L’incomunicabilità erotica tra i due sessi che li porta a competere in un territorio neutro sul piano dei desideri e dei sentimenti (la natura nascosta del patriarcato, il “nuovo che avanza” oggi), aumenta la violenza e il consenso all’autoritarismo. Danneggia gli uomini convertendoli in caricature di sé stessi: che cosa è un essere umano sul piano del desiderio se l’oggetto desiderato è sempre più mortificato sul piano della sua libertà erotica o è percepito come minaccia? Danneggia le donne perché le spinge a tradire la loro intima natura anarchica, libera dalle convenzioni normative, e non dà loro in cambio un potere effettivo (questo resta saldamente in tutto il mondo in mani maschili).

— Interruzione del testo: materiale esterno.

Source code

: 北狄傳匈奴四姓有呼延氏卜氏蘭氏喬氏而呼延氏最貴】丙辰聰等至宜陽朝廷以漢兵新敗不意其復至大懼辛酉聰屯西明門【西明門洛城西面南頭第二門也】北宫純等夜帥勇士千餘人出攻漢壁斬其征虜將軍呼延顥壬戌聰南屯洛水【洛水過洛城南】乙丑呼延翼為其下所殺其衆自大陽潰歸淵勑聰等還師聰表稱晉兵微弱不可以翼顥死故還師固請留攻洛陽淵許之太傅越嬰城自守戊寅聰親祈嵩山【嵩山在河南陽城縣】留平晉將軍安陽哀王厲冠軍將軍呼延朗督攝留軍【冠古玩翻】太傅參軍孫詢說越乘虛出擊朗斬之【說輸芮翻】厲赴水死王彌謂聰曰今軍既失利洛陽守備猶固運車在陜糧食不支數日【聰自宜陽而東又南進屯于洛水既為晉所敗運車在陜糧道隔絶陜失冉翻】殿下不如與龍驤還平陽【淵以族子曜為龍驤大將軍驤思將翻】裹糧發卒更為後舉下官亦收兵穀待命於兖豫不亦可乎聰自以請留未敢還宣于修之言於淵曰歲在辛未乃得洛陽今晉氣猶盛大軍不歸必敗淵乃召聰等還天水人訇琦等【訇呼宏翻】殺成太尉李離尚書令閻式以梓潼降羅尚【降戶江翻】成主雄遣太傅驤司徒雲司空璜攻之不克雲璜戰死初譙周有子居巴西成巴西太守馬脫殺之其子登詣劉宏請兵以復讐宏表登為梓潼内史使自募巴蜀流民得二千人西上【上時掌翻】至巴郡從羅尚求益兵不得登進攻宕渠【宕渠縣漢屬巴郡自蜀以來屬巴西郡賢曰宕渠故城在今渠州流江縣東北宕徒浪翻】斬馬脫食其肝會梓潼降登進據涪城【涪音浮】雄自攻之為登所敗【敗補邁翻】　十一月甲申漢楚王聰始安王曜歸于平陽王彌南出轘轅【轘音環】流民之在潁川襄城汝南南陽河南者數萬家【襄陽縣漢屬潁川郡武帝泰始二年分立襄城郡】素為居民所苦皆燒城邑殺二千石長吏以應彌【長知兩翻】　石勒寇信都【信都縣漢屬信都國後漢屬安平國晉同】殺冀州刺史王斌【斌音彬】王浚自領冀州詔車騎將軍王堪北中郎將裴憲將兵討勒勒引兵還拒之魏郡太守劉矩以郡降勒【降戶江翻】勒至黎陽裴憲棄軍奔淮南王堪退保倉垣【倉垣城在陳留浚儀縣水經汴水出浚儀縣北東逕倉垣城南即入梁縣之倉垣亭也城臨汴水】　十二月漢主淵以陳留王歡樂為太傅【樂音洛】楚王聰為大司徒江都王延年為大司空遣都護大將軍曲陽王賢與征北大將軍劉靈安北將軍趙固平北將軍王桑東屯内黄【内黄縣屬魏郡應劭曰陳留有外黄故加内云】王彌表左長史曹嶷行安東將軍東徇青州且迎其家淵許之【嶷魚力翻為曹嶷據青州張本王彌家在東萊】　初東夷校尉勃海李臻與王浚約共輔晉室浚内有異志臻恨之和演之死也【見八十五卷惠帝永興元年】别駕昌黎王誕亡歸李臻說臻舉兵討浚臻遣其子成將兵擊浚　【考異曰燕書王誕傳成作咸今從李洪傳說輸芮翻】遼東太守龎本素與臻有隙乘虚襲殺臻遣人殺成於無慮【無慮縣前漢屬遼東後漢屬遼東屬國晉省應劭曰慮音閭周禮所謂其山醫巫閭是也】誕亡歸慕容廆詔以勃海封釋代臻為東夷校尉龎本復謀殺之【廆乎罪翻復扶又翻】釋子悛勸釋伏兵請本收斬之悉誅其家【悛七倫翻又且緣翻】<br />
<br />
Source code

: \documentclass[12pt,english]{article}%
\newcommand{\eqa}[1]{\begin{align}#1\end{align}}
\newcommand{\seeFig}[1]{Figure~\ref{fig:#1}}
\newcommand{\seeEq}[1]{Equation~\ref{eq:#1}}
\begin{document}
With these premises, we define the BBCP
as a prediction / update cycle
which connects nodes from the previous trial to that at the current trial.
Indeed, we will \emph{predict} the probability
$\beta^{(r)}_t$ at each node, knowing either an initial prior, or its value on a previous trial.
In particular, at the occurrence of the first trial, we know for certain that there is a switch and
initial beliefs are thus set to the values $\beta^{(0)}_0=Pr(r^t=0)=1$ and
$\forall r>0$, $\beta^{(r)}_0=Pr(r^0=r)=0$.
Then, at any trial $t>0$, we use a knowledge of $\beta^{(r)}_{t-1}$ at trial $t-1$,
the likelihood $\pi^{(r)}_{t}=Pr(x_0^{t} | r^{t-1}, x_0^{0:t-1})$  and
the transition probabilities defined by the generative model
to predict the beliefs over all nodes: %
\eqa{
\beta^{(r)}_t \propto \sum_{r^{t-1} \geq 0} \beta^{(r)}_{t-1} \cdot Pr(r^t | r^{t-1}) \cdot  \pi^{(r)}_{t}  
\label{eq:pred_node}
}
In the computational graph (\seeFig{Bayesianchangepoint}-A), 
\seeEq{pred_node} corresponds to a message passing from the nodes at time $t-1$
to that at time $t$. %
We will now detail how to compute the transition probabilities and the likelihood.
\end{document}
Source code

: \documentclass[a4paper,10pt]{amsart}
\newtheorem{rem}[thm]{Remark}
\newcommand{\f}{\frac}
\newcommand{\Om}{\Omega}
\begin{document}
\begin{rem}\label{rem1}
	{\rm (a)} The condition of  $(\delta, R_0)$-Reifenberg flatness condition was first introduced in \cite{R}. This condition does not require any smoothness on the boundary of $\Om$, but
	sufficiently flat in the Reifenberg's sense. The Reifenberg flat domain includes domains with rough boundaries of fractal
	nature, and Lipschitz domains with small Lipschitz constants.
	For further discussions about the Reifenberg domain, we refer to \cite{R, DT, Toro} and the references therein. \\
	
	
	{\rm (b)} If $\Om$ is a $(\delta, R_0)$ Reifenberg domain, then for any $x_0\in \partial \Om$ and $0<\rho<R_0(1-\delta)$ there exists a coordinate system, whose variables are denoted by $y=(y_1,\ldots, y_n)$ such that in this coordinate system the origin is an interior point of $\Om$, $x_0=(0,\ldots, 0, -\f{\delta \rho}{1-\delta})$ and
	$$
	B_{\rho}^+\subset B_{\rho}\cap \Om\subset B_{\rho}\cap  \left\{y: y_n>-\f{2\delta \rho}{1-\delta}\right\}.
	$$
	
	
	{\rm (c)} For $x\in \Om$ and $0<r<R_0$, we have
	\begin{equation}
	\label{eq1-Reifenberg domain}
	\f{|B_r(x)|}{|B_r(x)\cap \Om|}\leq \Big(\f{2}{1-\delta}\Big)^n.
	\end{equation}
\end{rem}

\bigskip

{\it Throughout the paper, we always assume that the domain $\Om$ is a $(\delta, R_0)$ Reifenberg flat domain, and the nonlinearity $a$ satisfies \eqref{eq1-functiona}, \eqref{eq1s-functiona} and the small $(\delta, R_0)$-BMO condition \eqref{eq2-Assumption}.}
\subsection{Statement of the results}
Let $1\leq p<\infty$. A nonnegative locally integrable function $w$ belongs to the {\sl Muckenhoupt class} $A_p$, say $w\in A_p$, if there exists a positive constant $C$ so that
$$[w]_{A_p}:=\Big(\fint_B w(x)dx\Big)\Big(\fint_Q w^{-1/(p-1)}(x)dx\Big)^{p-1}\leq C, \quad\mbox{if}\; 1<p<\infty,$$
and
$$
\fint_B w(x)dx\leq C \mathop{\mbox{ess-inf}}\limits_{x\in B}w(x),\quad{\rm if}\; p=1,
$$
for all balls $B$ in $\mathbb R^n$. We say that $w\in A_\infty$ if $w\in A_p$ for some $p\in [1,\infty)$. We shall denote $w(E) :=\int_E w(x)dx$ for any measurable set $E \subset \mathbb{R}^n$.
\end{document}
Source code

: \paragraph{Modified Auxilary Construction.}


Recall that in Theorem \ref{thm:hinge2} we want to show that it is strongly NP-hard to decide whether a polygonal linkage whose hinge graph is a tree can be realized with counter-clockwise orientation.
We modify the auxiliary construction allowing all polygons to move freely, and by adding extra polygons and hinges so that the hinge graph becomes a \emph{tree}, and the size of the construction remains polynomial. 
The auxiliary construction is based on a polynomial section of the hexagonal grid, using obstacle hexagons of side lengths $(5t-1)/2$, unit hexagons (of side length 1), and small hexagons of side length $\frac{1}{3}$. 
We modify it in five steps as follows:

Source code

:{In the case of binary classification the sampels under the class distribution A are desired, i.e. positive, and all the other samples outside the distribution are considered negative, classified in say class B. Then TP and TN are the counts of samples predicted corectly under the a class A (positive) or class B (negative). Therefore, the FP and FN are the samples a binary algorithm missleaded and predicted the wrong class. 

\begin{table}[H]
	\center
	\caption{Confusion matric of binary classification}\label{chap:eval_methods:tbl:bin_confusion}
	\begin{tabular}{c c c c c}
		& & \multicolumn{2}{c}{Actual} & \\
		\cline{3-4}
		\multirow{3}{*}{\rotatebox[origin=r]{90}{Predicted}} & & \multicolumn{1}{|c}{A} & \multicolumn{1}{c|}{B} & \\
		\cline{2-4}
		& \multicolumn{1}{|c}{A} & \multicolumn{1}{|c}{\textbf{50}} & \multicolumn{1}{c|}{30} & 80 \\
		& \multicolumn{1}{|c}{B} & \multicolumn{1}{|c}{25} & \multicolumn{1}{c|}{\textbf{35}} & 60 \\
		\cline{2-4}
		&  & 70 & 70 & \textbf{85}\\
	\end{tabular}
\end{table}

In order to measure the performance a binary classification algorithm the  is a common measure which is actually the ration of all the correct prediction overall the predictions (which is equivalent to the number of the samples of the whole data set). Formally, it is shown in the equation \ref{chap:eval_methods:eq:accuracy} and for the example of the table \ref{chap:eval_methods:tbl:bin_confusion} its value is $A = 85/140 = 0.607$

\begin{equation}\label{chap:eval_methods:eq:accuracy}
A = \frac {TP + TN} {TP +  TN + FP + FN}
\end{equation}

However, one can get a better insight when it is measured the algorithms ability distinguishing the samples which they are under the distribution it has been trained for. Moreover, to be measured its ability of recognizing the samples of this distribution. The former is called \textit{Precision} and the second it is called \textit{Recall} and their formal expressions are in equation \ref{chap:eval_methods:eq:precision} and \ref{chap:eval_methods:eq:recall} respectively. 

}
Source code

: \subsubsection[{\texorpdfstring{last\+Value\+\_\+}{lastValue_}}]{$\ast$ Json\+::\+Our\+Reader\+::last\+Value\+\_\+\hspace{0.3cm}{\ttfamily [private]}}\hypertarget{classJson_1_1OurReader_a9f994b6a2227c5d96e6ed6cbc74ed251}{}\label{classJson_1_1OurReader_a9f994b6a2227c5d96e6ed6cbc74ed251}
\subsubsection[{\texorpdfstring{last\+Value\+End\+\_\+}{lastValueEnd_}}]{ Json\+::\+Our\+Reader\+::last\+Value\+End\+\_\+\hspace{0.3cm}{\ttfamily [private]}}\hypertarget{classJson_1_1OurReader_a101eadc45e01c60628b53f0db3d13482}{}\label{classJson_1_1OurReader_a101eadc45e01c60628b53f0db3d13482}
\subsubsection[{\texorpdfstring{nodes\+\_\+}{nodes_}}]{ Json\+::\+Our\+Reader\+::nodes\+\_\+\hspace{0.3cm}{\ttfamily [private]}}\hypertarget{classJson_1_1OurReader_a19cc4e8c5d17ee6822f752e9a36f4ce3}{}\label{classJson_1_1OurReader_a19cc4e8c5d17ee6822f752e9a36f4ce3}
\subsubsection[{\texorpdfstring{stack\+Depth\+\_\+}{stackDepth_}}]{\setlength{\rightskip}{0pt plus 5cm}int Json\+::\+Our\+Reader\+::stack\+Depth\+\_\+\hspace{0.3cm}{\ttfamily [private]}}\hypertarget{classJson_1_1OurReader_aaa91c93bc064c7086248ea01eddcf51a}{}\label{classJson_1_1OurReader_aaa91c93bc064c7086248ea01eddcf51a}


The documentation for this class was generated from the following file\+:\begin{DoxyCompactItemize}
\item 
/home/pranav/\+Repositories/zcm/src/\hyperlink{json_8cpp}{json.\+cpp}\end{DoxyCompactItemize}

Il capovolgimento silenzioso della prospettiva di una riforma femminile della civiltà (oggetto di resistenza forte radicata nel falso senso di sicurezza che ispirano i sistemi consolidati di potere) in una diluizione della diversità della donna, trova una sua espressione indiretta, ma molto insidiosa, nello spostamento dello sguardo dalla violenza nei confronti delle donne ai conflitti all’interno delle coppie. Si usano le dispute legali sull’affidamento dei minori come prova di una violenza da parte delle donne contro gli uomini. Queste dispute, complesse nella loro configurazione psicologica (che andrebbe valutata con molta cura caso per caso e non lasciata all’inventiva dei legali) sono la manifestazione di un malessere della relazione coniugale, sempre più diffuso e pernicioso, che vede la madre aggrapparsi ai figli e al suo ruolo materno (quando la donna in lei cede allo sconforto) e il padre (poco convinto del suo ruolo reale e in soggezione “filiale” verso la maternità) appellarsi alla sua legittimità formale.
È mistificante confondere l’infelicità coniugale e genitoriale con la violenza della società patriarcale contro le donne che spesso prende la strada della grave violenza fisica, individuale e gruppale, arrivando al femminicidio. Questa violenza avvelena la nostra salute psichica e scardina le nostre relazioni. L’incapacità di trasformare radicalmente in senso non patriarcale la società ci mette nella posizione del “cane che si morde la coda”. Le donne sono sole e non si può confidare all’infinito sulla loro resistenza. Gli uomini si schermano dietro i “difetti” delle loro donne (madri, donne, amanti). Si liberino, se vogliono restare vivi emotivamente e mentalmente (e non vivere come morti viventi), del loro violento vantaggio sociale sull’oggetto amato; si affidino al gioco dell’intesa con il conflitto che, nella buona e nella cattiva sorte, regola il destino dell’amore.